→ SUPPLIED INFORMATION

※ ※ ※

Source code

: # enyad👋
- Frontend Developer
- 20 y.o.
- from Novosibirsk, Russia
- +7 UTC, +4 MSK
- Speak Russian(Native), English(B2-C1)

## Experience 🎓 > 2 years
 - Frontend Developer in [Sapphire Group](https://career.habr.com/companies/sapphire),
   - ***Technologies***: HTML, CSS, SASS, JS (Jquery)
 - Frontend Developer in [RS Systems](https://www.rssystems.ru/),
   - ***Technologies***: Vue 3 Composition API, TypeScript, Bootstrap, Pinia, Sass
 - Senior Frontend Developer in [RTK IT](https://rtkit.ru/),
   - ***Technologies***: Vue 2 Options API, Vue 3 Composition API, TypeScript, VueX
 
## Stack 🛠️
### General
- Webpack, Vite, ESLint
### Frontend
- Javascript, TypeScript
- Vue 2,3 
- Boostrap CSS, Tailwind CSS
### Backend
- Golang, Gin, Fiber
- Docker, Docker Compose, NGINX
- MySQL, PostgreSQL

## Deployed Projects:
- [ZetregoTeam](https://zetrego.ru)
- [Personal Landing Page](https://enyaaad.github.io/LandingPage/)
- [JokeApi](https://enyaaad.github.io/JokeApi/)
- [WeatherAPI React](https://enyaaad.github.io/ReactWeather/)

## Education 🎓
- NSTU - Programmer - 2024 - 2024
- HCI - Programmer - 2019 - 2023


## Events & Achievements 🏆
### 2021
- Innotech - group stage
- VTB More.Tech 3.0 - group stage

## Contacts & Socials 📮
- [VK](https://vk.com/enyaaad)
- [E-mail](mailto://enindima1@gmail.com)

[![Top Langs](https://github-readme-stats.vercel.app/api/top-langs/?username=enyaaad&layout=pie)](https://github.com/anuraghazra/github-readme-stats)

※ ※ ※

In the listing above, locate the line containing "- ***Technologies***: Vue 2" and the line containing "- VTB More.Tech 3.0 - group stage". Transcribe those two lines and everything between them, exactly as written.

   - ***Technologies***: Vue 2 Options API, Vue 3 Composition API, TypeScript, VueX
 
## Stack 🛠️
### General
- Webpack, Vite, ESLint
### Frontend
- Javascript, TypeScript
- Vue 2,3 
- Boostrap CSS, Tailwind CSS
### Backend
- Golang, Gin, Fiber
- Docker, Docker Compose, NGINX
- MySQL, PostgreSQL

## Deployed Projects:
- [ZetregoTeam](https://zetrego.ru)
- [Personal Landing Page](https://enyaaad.github.io/LandingPage/)
- [JokeApi](https://enyaaad.github.io/JokeApi/)
- [WeatherAPI React](https://enyaaad.github.io/ReactWeather/)

## Education 🎓
- NSTU - Programmer - 2024 - 2024
- HCI - Programmer - 2019 - 2023


## Events & Achievements 🏆
### 2021
- Innotech - group stage
- VTB More.Tech 3.0 - group stage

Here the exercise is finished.